[Plain-text document sources]
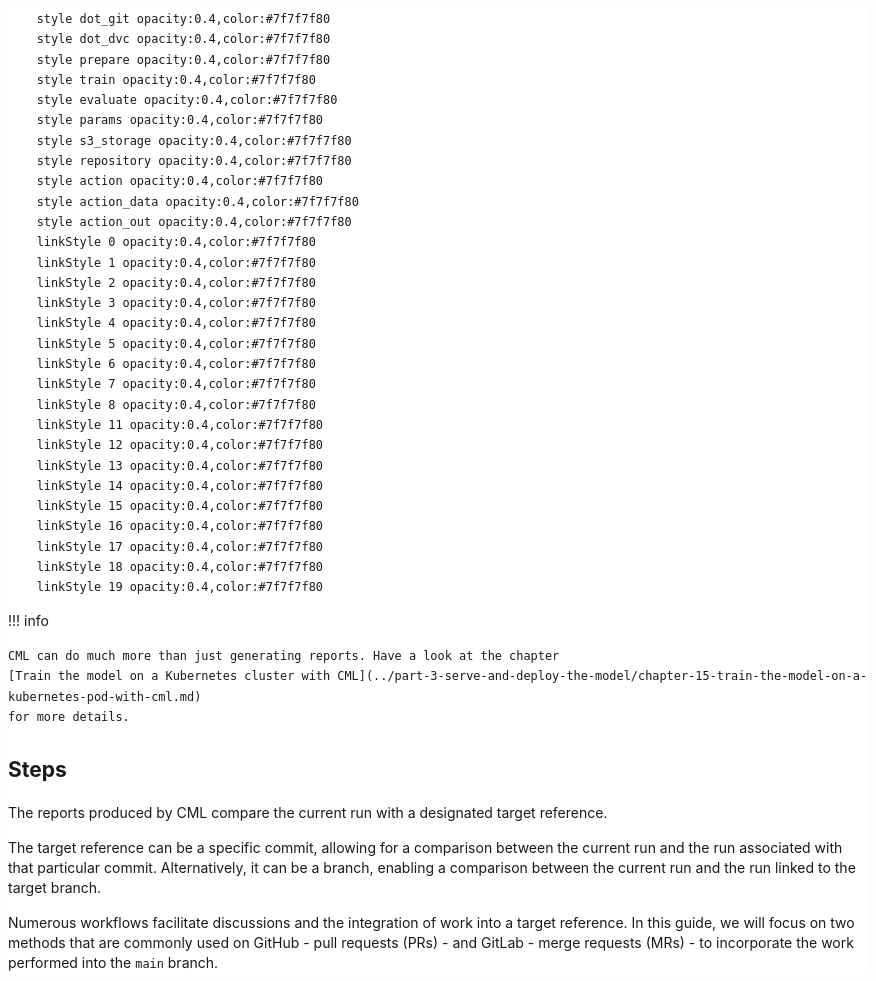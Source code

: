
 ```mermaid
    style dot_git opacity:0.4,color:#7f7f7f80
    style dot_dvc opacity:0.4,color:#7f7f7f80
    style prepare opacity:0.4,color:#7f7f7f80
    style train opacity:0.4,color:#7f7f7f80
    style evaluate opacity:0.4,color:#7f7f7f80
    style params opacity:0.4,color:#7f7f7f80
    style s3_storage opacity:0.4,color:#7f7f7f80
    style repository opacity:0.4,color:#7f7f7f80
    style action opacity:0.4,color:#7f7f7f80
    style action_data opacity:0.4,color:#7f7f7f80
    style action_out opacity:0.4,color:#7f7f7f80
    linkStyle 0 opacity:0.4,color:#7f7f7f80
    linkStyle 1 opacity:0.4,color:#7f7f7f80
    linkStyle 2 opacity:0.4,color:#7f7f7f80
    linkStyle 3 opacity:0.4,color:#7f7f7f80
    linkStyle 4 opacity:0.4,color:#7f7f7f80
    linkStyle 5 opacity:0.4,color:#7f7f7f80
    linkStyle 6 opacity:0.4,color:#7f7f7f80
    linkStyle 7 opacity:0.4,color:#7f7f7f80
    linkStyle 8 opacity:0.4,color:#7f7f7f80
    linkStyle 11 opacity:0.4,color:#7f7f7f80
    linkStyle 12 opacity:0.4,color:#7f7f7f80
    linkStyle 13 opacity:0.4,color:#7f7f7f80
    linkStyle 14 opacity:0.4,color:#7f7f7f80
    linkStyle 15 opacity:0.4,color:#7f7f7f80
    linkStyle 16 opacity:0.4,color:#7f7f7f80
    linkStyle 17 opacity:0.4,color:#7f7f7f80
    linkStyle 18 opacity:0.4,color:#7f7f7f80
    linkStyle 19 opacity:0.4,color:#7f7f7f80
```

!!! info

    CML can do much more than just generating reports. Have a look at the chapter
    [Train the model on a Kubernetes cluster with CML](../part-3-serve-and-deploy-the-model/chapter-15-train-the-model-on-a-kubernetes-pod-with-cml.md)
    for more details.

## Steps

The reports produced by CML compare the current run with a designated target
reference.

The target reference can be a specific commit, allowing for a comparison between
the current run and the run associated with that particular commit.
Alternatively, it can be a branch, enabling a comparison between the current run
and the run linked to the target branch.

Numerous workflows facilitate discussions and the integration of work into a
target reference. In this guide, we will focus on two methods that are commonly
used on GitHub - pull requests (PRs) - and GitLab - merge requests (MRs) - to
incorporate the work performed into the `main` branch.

## PROBLEM STATEMENT
Please print every record exactly, leaving out the pictures.

## OUTPUT OF THE TASK
Source code

:
 ```mermaid
    style dot_git opacity:0.4,color:#7f7f7f80
    style dot_dvc opacity:0.4,color:#7f7f7f80
    style prepare opacity:0.4,color:#7f7f7f80
    style train opacity:0.4,color:#7f7f7f80
    style evaluate opacity:0.4,color:#7f7f7f80
    style params opacity:0.4,color:#7f7f7f80
    style s3_storage opacity:0.4,color:#7f7f7f80
    style repository opacity:0.4,color:#7f7f7f80
    style action opacity:0.4,color:#7f7f7f80
    style action_data opacity:0.4,color:#7f7f7f80
    style action_out opacity:0.4,color:#7f7f7f80
    linkStyle 0 opacity:0.4,color:#7f7f7f80
    linkStyle 1 opacity:0.4,color:#7f7f7f80
    linkStyle 2 opacity:0.4,color:#7f7f7f80
    linkStyle 3 opacity:0.4,color:#7f7f7f80
    linkStyle 4 opacity:0.4,color:#7f7f7f80
    linkStyle 5 opacity:0.4,color:#7f7f7f80
    linkStyle 6 opacity:0.4,color:#7f7f7f80
    linkStyle 7 opacity:0.4,color:#7f7f7f80
    linkStyle 8 opacity:0.4,color:#7f7f7f80
    linkStyle 11 opacity:0.4,color:#7f7f7f80
    linkStyle 12 opacity:0.4,color:#7f7f7f80
    linkStyle 13 opacity:0.4,color:#7f7f7f80
    linkStyle 14 opacity:0.4,color:#7f7f7f80
    linkStyle 15 opacity:0.4,color:#7f7f7f80
    linkStyle 16 opacity:0.4,color:#7f7f7f80
    linkStyle 17 opacity:0.4,color:#7f7f7f80
    linkStyle 18 opacity:0.4,color:#7f7f7f80
    linkStyle 19 opacity:0.4,color:#7f7f7f80
```

!!! info

    CML can do much more than just generating reports. Have a look at the chapter
    [Train the model on a Kubernetes cluster with CML](../part-3-serve-and-deploy-the-model/chapter-15-train-the-model-on-a-kubernetes-pod-with-cml.md)
    for more details.

## Steps

The reports produced by CML compare the current run with a designated target
reference.

The target reference can be a specific commit, allowing for a comparison between
the current run and the run associated with that particular commit.
Alternatively, it can be a branch, enabling a comparison between the current run
and the run linked to the target branch.

Numerous workflows facilitate discussions and the integration of work into a
target reference. In this guide, we will focus on two methods that are commonly
used on GitHub - pull requests (PRs) - and GitLab - merge requests (MRs) - to
incorporate the work performed into the `main` branch.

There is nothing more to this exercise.